A bare number is the only acceptable answer: how many lines of these entries include "longtable"?
(Stored data Opens)
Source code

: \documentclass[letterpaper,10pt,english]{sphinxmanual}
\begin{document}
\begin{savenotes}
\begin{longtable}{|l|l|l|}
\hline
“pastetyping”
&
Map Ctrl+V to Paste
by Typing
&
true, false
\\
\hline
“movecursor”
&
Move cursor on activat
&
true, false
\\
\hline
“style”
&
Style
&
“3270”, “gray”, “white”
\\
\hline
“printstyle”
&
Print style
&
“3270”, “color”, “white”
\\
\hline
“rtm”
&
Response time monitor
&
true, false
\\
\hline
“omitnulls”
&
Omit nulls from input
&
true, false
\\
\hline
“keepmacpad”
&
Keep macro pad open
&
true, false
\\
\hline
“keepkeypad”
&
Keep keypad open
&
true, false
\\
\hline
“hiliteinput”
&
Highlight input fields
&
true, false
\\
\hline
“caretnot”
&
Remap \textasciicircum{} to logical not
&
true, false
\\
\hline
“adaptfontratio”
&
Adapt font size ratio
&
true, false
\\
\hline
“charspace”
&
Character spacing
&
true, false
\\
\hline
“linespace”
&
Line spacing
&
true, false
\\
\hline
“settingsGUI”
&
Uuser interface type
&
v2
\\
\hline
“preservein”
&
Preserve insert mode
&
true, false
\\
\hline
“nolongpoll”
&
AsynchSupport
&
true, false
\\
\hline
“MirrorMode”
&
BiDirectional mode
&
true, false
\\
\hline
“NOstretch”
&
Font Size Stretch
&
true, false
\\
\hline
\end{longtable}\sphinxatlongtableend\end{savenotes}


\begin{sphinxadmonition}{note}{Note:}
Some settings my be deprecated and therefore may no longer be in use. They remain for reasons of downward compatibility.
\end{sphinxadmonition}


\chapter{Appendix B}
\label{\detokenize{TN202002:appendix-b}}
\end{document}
(Stored data Closes)
▶ Answer to this problem: 2